*Exercise data*.
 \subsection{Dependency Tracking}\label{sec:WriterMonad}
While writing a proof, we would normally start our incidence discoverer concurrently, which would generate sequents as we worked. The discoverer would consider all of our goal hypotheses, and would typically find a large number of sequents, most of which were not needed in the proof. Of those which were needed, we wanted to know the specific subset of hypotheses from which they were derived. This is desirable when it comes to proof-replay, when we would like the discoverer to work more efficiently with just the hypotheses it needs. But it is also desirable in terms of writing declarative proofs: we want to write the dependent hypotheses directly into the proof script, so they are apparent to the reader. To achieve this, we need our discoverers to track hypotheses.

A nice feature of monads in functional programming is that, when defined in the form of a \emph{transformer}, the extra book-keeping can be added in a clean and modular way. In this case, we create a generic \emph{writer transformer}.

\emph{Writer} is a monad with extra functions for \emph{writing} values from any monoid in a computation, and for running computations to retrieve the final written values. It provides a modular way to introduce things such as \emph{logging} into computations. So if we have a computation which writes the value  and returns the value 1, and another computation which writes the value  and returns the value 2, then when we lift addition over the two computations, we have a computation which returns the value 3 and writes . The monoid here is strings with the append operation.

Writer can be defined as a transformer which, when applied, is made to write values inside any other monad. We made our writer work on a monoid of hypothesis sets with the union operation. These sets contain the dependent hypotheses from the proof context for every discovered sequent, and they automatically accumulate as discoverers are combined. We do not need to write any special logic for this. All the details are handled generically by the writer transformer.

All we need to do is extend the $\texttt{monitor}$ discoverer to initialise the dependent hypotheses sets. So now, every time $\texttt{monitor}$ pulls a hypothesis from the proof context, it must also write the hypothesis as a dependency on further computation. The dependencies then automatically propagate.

*Instructions for the task*.
Where the word "operation" occurs in a line of the records, copy that line.

*Your response*.
\emph{Writer} is a monad with extra functions for \emph{writing} values from any monoid in a computation, and for running computations to retrieve the final written values. It provides a modular way to introduce things such as \emph{logging} into computations. So if we have a computation which writes the value  and returns the value 1, and another computation which writes the value  and returns the value 2, then when we lift addition over the two computations, we have a computation which returns the value 3 and writes . The monoid here is strings with the append operation.
Writer can be defined as a transformer which, when applied, is made to write values inside any other monad. We made our writer work on a monoid of hypothesis sets with the union operation. These sets contain the dependent hypotheses from the proof context for every discovered sequent, and they automatically accumulate as discoverers are combined. We do not need to write any special logic for this. All the details are handled generically by the writer transformer.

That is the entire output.